- **Work instruction**
Your reply must be the number of lines in the entries that hold the word "While", and nothing else.

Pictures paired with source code
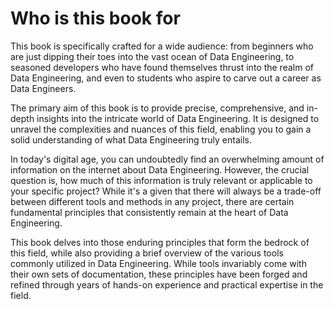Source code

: # Who is this book for

This book is specifically crafted for a wide audience: from beginners who are just dipping their toes into the vast ocean of Data Engineering, to seasoned developers who have found themselves thrust into the realm of Data Engineering, and even to students who aspire to carve out a career as Data Engineers.

The primary aim of this book is to provide precise, comprehensive, and in-depth insights into the intricate world of Data Engineering. It is designed to unravel the complexities and nuances of this field, enabling you to gain a solid understanding of what Data Engineering truly entails.

In today's digital age, you can undoubtedly find an overwhelming amount of information on the internet about Data Engineering. However, the crucial question is, how much of this information is truly relevant or applicable to your specific project? While it's a given that there will always be a trade-off between different tools and methods in any project, there are certain fundamental principles that consistently remain at the heart of Data Engineering.

This book delves into those enduring principles that form the bedrock of this field, while also providing a brief overview of the various tools commonly utilized in Data Engineering. While tools invariably come with their own sets of documentation, these principles have been forged and refined through years of hands-on experience and practical expertise in the field.
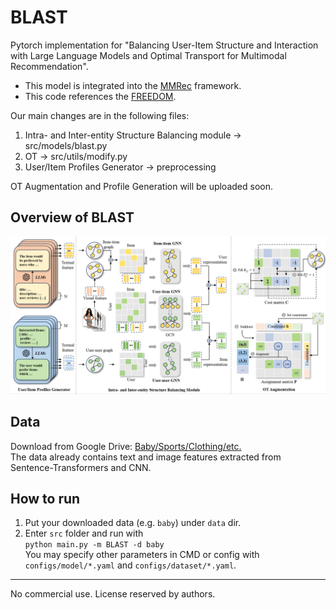 # BLAST
Pytorch implementation for "Balancing User-Item Structure and Interaction with Large Language Models and Optimal Transport for Multimodal Recommendation".

- This model is integrated into the [MMRec](https://github.com/enoche/MMRec) framework.
- This code references the [FREEDOM](https://github.com/enoche/FREEDOM).

Our main changes are in the following files:
1. Intra- and Inter-entity Structure Balancing module  -> src/models/blast.py
2. OT -> src/utils/modify.py
3. User/Item Profiles Generator -> preprocessing

OT Augmentation and Profile Generation will be uploaded soon.
## Overview of BLAST
<p>
<img src="./images/BLAST.png" width="800">
</p>

## Data  
Download from Google Drive: [Baby/Sports/Clothing/etc.](https://drive.google.com/drive/folders/13cBy1EA_saTUuXxVllKgtfci2A09jyaG?usp=sharing)  
The data already contains text and image features extracted from Sentence-Transformers and CNN.  

## How to run
1. Put your downloaded data (e.g. `baby`) under `data` dir.
2. Enter `src` folder and run with  
`python main.py -m BLAST -d baby`  
You may specify other parameters in CMD or config with `configs/model/*.yaml` and `configs/dataset/*.yaml`.


---
No commercial use. License reserved by authors.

- **Response**
2